WHAT IS NEEDED:
Transcribe every entry word for word, but drop the pictures.
◇ ◇ ◇ ◇ ◇ ◇ ◇
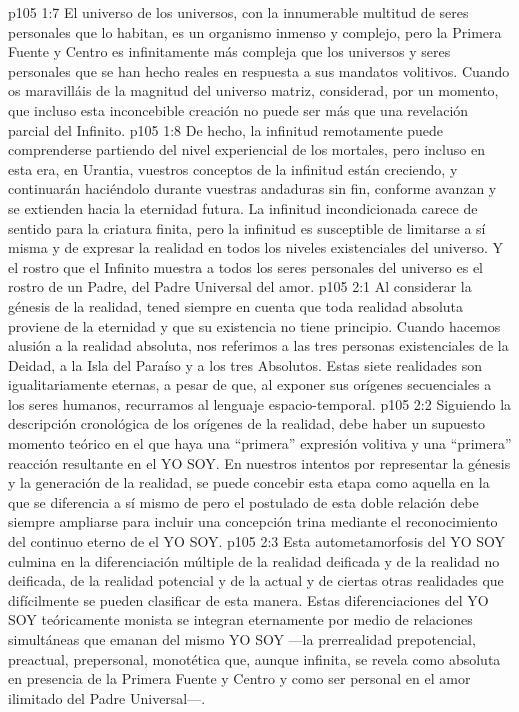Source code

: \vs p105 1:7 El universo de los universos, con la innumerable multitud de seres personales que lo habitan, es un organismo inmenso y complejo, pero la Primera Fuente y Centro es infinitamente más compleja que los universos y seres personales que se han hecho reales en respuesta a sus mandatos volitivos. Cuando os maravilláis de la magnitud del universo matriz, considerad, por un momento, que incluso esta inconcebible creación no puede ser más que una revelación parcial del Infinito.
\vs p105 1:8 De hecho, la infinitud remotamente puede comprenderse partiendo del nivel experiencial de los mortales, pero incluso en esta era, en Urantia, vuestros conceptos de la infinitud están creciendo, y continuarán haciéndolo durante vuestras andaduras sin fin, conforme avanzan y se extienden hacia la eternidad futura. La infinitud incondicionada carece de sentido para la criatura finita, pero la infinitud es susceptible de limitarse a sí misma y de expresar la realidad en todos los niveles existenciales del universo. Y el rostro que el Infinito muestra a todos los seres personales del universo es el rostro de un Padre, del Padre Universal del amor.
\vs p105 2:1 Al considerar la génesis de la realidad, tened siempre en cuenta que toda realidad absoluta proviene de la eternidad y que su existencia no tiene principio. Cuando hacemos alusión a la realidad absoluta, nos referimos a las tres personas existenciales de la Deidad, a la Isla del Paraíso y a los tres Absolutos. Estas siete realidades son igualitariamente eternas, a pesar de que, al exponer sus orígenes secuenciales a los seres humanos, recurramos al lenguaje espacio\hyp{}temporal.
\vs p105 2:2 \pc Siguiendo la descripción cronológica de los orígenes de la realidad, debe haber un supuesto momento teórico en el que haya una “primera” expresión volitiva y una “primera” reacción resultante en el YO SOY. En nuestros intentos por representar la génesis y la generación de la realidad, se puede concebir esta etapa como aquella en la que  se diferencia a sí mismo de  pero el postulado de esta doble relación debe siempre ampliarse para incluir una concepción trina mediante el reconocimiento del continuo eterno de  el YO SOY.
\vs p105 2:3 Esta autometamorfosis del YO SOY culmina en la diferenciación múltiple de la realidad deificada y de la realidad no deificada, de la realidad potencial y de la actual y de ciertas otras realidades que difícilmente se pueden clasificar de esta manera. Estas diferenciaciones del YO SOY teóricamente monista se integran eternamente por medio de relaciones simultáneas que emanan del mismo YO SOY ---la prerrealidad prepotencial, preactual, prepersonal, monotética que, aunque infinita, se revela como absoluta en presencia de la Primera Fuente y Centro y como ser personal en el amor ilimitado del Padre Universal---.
◇ ◇ ◇ ◇ ◇ ◇ ◇
SOLUTION TO THE EXERCISE:
Source code

: \vs p105 1:7 El universo de los universos, con la innumerable multitud de seres personales que lo habitan, es un organismo inmenso y complejo, pero la Primera Fuente y Centro es infinitamente más compleja que los universos y seres personales que se han hecho reales en respuesta a sus mandatos volitivos. Cuando os maravilláis de la magnitud del universo matriz, considerad, por un momento, que incluso esta inconcebible creación no puede ser más que una revelación parcial del Infinito.
\vs p105 1:8 De hecho, la infinitud remotamente puede comprenderse partiendo del nivel experiencial de los mortales, pero incluso en esta era, en Urantia, vuestros conceptos de la infinitud están creciendo, y continuarán haciéndolo durante vuestras andaduras sin fin, conforme avanzan y se extienden hacia la eternidad futura. La infinitud incondicionada carece de sentido para la criatura finita, pero la infinitud es susceptible de limitarse a sí misma y de expresar la realidad en todos los niveles existenciales del universo. Y el rostro que el Infinito muestra a todos los seres personales del universo es el rostro de un Padre, del Padre Universal del amor.
\vs p105 2:1 Al considerar la génesis de la realidad, tened siempre en cuenta que toda realidad absoluta proviene de la eternidad y que su existencia no tiene principio. Cuando hacemos alusión a la realidad absoluta, nos referimos a las tres personas existenciales de la Deidad, a la Isla del Paraíso y a los tres Absolutos. Estas siete realidades son igualitariamente eternas, a pesar de que, al exponer sus orígenes secuenciales a los seres humanos, recurramos al lenguaje espacio\hyp{}temporal.
\vs p105 2:2 \pc Siguiendo la descripción cronológica de los orígenes de la realidad, debe haber un supuesto momento teórico en el que haya una “primera” expresión volitiva y una “primera” reacción resultante en el YO SOY. En nuestros intentos por representar la génesis y la generación de la realidad, se puede concebir esta etapa como aquella en la que  se diferencia a sí mismo de  pero el postulado de esta doble relación debe siempre ampliarse para incluir una concepción trina mediante el reconocimiento del continuo eterno de  el YO SOY.
\vs p105 2:3 Esta autometamorfosis del YO SOY culmina en la diferenciación múltiple de la realidad deificada y de la realidad no deificada, de la realidad potencial y de la actual y de ciertas otras realidades que difícilmente se pueden clasificar de esta manera. Estas diferenciaciones del YO SOY teóricamente monista se integran eternamente por medio de relaciones simultáneas que emanan del mismo YO SOY ---la prerrealidad prepotencial, preactual, prepersonal, monotética que, aunque infinita, se revela como absoluta en presencia de la Primera Fuente y Centro y como ser personal en el amor ilimitado del Padre Universal---.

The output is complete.